In practical terms, Shocker takes about a half-dozen different horror and thriller concepts and merges them to make a film that feels entirely its own. It’s by turns a slasher, a detective procedural, a possession movie, a ghost movie, a supernatural romance, a chase movie, and a techno-thriller—all while fitting in some incisive commentary about American television culture and violence. It’s a testament to Craven’s finesse behind the camera and his intelligence on the page that it comes together coherently whatsoever, let alone being just as much of a blast as it is.

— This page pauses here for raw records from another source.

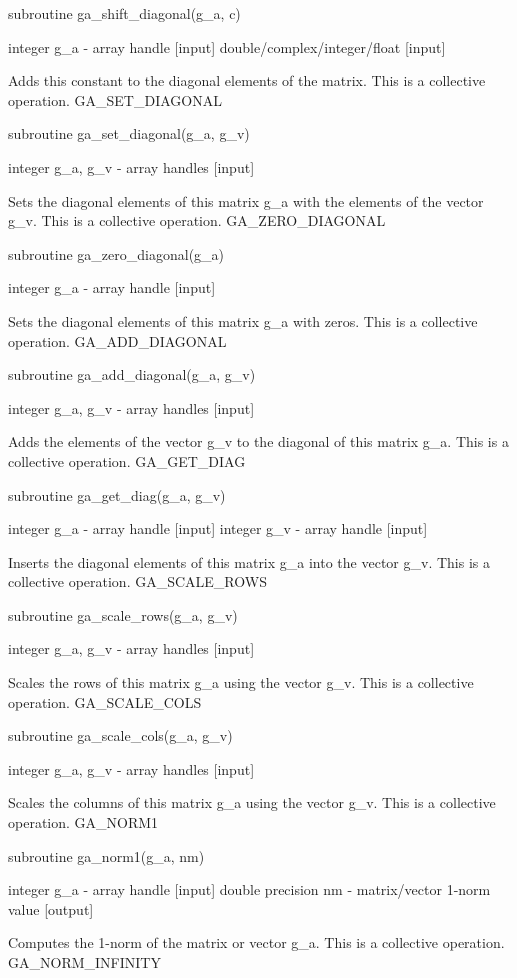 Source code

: subroutine ga\_shift\_diagonal(g\_a, c)

integer g\_a - array handle {[}input{]} double/complex/integer/float
{[}input{]}

Adds this constant to the diagonal elements of the matrix. This is
a collective operation. GA\_SET\_DIAGONAL

subroutine ga\_set\_diagonal(g\_a, g\_v)

integer g\_a, g\_v - array handles {[}input{]}

Sets the diagonal elements of this matrix g\_a with the elements of
the vector g\_v. This is a collective operation. GA\_ZERO\_DIAGONAL

subroutine ga\_zero\_diagonal(g\_a)

integer g\_a - array handle {[}input{]}

Sets the diagonal elements of this matrix g\_a with zeros. This is
a collective operation. GA\_ADD\_DIAGONAL

subroutine ga\_add\_diagonal(g\_a, g\_v)

integer g\_a, g\_v - array handles {[}input{]}

Adds the elements of the vector g\_v to the diagonal of this matrix
g\_a. This is a collective operation. GA\_GET\_DIAG

subroutine ga\_get\_diag(g\_a, g\_v)

integer g\_a - array handle {[}input{]} integer g\_v - array handle
{[}input{]}

Inserts the diagonal elements of this matrix g\_a into the vector
g\_v. This is a collective operation. GA\_SCALE\_ROWS

subroutine ga\_scale\_rows(g\_a, g\_v)

integer g\_a, g\_v - array handles {[}input{]}

Scales the rows of this matrix g\_a using the vector g\_v. This is
a collective operation. GA\_SCALE\_COLS

subroutine ga\_scale\_cols(g\_a, g\_v)

integer g\_a, g\_v - array handles {[}input{]}

Scales the columns of this matrix g\_a using the vector g\_v. This
is a collective operation. GA\_NORM1

subroutine ga\_norm1(g\_a, nm)

integer g\_a - array handle {[}input{]} double precision nm - matrix/vector
1-norm value {[}output{]}

Computes the 1-norm of the matrix or vector g\_a. This is a collective
operation. GA\_NORM\_INFINITY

Things begin in familiar territory: an opening credits montage set to the film’s chosen soundtrack genre of 80s hard rock (specifically, a title track written specifically for the film by metal supergroup The Dudes of Wrath) gives way to a newscast that lets us know there’s a brutal serial killer on the loose, time and time again evading police capture following the murder of his victims—typically innocuous suburban families. We’re then introduced to Jonathan Parker (Peter Berg), a star high school football player whose adoptive father, Lt. Don Parker (Michael Murphy) is the investigating detective in the murders. After a scene that plays as outright slapstick in which Jonathan runs into a goalpost and then cartoonishly falls over a table, his girlfriend Alison (Camille Cooper) takes him home to rest. That’s where Jonathan has a vivid dream of visiting the house that would make headlines the next day as the site of the murderer’s latest victims. Jonathan has developed an unexplained psychic connection to the killer and, after encountering him in his dream, he knows his name: Horace Pinker (Mitch Pileggi of The X-Files).
Jonathan convinces his skeptical father to investigate Pinker’s phony TV repair shop, and Pinker, realizing they’re getting too close, kills Alison to send a message. Angry and devastated, Jonathan devises a far-fetched scheme to dream about Pinker’s location during his next murder, and it works. After a struggle, Pinker is caught in the act, arrested, and sentenced to death by electric chair.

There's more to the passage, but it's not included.